The goal was to keep several writing samples in the journal, but to also play around with the look of the page. A fellow writer told me about a month ago that it's important for writers to "play." I thought that sounded pretty silly... I've never been particularly interested in "playing." Even as a kid, my idea of playing was memorizing Broadway musicals and acting them out with my stuffed animals in my room alone. My sisters and I played "make believe" a little, but it was typically based on books I'd read or theatrical productions I'd seen (I was a big fan of pretending to perform Peter Pan and stand in for Mary Martin).
This journal assignment asks you to play in a visual way... another place where I am distinctly untalented. I was never a doodler in school or a painter. Even when I tried those activities in art class, I would get very frustrated with how incapable I was to make my pictures look like "the real thing."

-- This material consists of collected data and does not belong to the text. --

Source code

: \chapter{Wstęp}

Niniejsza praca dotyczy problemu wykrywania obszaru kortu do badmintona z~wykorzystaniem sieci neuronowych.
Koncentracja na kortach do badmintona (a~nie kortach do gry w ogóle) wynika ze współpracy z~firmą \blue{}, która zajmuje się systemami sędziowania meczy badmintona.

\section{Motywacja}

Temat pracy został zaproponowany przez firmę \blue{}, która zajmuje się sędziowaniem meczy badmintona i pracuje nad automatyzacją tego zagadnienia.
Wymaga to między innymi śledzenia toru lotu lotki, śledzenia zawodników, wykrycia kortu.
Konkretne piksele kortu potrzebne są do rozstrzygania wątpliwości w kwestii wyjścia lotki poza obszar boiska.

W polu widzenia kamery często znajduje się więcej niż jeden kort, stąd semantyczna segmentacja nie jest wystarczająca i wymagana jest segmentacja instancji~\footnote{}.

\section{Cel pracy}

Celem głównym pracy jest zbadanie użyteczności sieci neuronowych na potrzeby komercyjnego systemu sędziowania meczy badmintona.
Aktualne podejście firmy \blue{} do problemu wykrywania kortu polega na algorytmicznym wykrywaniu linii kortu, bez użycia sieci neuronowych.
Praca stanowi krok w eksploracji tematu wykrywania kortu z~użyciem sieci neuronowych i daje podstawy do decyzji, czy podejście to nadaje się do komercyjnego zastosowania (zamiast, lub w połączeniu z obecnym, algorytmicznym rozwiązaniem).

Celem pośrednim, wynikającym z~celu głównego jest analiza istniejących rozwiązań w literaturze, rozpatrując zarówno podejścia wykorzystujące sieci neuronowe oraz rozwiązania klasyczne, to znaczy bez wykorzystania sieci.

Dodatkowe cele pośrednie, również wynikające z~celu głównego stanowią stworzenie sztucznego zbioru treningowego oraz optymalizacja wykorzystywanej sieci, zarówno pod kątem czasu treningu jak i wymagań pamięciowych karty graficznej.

However, with the journal, you have tons of options for visual presentation. I tore out images from magazines and placed them together with print-outs from the internet. So, the images themselves are not my work, but I have re-arranged them in such a way to tell a story... or illustrate a significant feature of a story.
The prompts for the journal are really what made it a great exercise... we were given topics on which to write that I probably would not have considered on my own. I've decided to share one of the pieces I wrote for this class as an example. The prompt below asked, "Write about a time in which you were considered 'the other'." This prompt was given to us after reading about several racial issues just a few decades ago. Since very few people can identify my race at all, I pulled my material from a childhood memory:
“But, this car seats five people,” I stared blankly at the back of my father’s half-bald head.
“So?”
“When I’m here, there are six of us,” I was wishing for some decent explanation. Maybe this was all they could afford. Maybe the van broke down and this was a rental.
“Oh, yeah,” he spoke as though he was just noticing this fact and looked to his wife in the passenger seat. She looked back at him and her eyes widened. Her expression was expectant as though it were so clearly up to him to explain the situation to me. I was not her child, not her problem.
“Where are we all supposed to sit if we go somewhere?”
“Guess Davie will have to sit in someone’s lap,” my father frowned as he chuckled.
“Isn’t that against the law?” I asked.
“That’s right,” my step-mother chimed in as she turned in her seat to face me. “And you don’t want us to go to jail, do you? So, whenever it’s your turn, you better hide in the floor if a cop drives by.” She turned back in her seat and looked at my father with her chin to her chest and a grin blowing out her cheeks… as though she were proud of herself.
I was silent for several minutes. I was thinking about two major plans. I considered how to get as much of my body down on the floor as possible if a policeman did drive by one day. I imagined my three siblings squirming under the pressure and decided that I should be the one to hide on the floor. I was fast and flexible. I was also deciding how I worried I would be if my father went to jail. For a moment, I felt responsible for the image being painted in my mind: I could see my father in black and white striped pajamas, a ball and chain at his ankle, and a barrel of potatoes and a peeler in a small, lonely cell. I thought of ways to bail him out. I thought of what I would say to my mother when the cops brought me home and told her the story.
I was 8, but I was not blind. I could see from the red paint, the comfy beige interior, and all the stupid gadgets that this was my step-mother’s kind of car. It never entered her mind how her husband’s first child might react to her whim to purchase an attractive vehicle.
“We could all fit into the van,” I couldn’t hold it in any longer.
My step-mother sighed and opened her mouth to say something, but my father interrupted her. “We just thought this car was fun. Didn’t you see that keypad on the outside of the door? I’ll give you the combination so you can get into the car without a key.”
“That’s fun?” I asked with sincere confusion. “A keypad? I know how to use a real key, too.”
“I know you can use a real key,” he sighed. “Look. You’re only here twice a month, so, it won’t be too bad, right?”
My step-mother nodded in agreement and turned in her seat to smile at me.
I hated that smile.
It was the smile she used after my father did her dirty work. She would smile like that as though everything was his doing, like she was my friend, and that she thought this was all a misunderstanding, a crying shame.
I suddenly wanted to go home. I missed my sisters, but I didn’t want to be with these people driving the red car anymore than they wanted me in backseat. My head started to get hot around the temples and where the neck connects. My eyes were tearing, so I poked out my jaw, curled my bottom lip, and blew up hard to dry them out. I noticed my father looking briefly into the rear view mirror in order to see what was making that sound. I saw no concern in his expression as he looked back to the road and turned on the radio.